Start of Block

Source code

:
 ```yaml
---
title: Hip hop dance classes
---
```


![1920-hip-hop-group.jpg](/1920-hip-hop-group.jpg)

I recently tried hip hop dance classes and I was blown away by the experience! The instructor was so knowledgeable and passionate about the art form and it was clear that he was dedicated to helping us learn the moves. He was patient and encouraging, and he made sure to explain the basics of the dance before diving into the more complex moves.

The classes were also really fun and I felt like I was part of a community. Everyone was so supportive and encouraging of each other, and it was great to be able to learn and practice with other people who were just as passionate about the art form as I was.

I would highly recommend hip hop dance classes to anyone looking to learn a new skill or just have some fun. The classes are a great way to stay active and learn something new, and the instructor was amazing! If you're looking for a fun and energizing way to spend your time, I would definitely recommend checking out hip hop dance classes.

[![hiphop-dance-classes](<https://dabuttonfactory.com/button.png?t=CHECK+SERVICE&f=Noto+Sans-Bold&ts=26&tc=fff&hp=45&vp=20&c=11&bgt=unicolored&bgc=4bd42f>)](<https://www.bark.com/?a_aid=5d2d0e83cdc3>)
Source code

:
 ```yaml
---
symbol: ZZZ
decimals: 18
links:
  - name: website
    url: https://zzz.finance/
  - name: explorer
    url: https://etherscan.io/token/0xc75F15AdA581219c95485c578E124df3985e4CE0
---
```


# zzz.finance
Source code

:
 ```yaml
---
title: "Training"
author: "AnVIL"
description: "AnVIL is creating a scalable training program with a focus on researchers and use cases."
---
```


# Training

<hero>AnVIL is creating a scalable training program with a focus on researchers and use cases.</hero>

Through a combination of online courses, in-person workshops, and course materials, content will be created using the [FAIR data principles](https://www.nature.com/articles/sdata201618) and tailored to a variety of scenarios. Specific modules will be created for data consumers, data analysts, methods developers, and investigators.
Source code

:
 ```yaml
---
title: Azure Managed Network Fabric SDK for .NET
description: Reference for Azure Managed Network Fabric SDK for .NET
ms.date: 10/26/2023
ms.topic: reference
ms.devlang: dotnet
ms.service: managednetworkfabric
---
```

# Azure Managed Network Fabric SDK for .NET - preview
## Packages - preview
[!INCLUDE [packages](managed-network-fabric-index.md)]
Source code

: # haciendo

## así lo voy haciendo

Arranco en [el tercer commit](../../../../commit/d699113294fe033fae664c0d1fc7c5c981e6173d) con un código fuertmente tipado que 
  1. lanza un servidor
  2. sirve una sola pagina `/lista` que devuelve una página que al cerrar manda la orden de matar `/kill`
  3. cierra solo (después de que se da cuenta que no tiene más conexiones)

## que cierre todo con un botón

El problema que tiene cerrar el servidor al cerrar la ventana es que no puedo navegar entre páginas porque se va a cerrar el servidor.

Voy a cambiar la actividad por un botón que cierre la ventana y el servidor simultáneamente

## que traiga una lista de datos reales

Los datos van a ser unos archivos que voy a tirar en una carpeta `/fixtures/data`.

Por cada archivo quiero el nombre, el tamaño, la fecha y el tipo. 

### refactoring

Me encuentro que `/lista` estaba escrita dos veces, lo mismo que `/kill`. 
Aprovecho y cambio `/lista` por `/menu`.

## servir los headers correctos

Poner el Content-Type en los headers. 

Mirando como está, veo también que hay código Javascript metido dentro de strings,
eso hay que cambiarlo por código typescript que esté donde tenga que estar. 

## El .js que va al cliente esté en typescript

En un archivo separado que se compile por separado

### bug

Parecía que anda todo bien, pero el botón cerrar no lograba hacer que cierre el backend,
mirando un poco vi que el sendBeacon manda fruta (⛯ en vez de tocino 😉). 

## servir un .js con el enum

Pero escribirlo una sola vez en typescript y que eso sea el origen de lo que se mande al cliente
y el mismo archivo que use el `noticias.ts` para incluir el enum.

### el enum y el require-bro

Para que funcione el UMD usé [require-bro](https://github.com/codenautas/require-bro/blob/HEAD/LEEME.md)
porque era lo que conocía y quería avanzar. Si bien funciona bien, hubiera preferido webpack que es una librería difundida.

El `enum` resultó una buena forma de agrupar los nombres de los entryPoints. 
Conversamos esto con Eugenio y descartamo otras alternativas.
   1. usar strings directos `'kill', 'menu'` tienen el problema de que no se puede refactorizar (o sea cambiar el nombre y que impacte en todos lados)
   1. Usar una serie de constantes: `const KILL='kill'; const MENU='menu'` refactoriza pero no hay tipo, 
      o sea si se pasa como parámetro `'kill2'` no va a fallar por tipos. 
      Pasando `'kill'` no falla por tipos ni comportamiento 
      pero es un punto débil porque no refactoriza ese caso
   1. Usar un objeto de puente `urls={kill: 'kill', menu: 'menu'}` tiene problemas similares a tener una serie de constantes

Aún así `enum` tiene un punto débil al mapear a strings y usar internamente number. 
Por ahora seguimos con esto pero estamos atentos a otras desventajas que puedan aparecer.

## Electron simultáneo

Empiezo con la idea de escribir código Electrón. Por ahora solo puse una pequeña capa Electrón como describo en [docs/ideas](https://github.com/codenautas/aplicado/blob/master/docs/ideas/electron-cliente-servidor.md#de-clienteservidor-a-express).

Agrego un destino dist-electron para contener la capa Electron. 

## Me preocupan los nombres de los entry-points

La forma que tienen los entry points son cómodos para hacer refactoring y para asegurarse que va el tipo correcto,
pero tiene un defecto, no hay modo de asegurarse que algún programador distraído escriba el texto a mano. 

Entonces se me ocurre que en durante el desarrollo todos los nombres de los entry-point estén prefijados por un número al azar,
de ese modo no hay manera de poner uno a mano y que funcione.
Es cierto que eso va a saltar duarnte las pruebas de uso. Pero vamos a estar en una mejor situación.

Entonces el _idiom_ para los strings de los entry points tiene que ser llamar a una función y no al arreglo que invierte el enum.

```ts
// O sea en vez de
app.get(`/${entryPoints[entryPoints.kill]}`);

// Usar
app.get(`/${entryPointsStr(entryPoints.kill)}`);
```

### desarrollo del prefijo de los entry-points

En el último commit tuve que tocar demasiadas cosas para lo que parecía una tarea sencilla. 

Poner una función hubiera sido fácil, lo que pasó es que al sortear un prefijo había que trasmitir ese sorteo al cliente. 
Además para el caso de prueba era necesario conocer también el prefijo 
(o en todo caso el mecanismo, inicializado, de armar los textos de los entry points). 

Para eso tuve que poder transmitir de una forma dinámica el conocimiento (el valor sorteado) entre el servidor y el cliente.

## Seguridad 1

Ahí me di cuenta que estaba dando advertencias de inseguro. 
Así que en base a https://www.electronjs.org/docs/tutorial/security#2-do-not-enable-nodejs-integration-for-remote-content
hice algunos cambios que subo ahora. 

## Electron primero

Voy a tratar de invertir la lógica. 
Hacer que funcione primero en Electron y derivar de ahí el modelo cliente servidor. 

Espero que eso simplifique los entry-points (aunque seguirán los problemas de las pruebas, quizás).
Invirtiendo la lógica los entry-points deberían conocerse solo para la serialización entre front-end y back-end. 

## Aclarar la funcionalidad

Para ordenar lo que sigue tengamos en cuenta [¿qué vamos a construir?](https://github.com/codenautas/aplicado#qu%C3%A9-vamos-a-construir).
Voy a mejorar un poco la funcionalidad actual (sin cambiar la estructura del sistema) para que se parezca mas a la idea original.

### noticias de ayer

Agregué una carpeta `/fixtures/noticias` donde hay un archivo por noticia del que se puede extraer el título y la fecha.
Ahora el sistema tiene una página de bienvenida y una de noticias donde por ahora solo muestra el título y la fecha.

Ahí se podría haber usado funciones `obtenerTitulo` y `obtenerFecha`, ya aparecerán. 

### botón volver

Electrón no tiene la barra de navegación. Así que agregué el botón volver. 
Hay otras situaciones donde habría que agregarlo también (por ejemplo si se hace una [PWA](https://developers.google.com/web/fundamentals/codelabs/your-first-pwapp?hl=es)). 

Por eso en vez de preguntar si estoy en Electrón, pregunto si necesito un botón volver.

End of Block

> REQUIREMENT:
Go to the line with "En el último" in the entries above and repeat every line from there through the line with "## Aclarar la funcionalidad", exactly and with no other text.

> ANSWER SPACE:
En el último commit tuve que tocar demasiadas cosas para lo que parecía una tarea sencilla. 

Poner una función hubiera sido fácil, lo que pasó es que al sortear un prefijo había que trasmitir ese sorteo al cliente. 
Además para el caso de prueba era necesario conocer también el prefijo 
(o en todo caso el mecanismo, inicializado, de armar los textos de los entry points). 

Para eso tuve que poder transmitir de una forma dinámica el conocimiento (el valor sorteado) entre el servidor y el cliente.

## Seguridad 1

Ahí me di cuenta que estaba dando advertencias de inseguro. 
Así que en base a https://www.electronjs.org/docs/tutorial/security#2-do-not-enable-nodejs-integration-for-remote-content
hice algunos cambios que subo ahora. 

## Electron primero

Voy a tratar de invertir la lógica. 
Hacer que funcione primero en Electron y derivar de ahí el modelo cliente servidor. 

Espero que eso simplifique los entry-points (aunque seguirán los problemas de las pruebas, quizás).
Invirtiendo la lógica los entry-points deberían conocerse solo para la serialización entre front-end y back-end. 

## Aclarar la funcionalidad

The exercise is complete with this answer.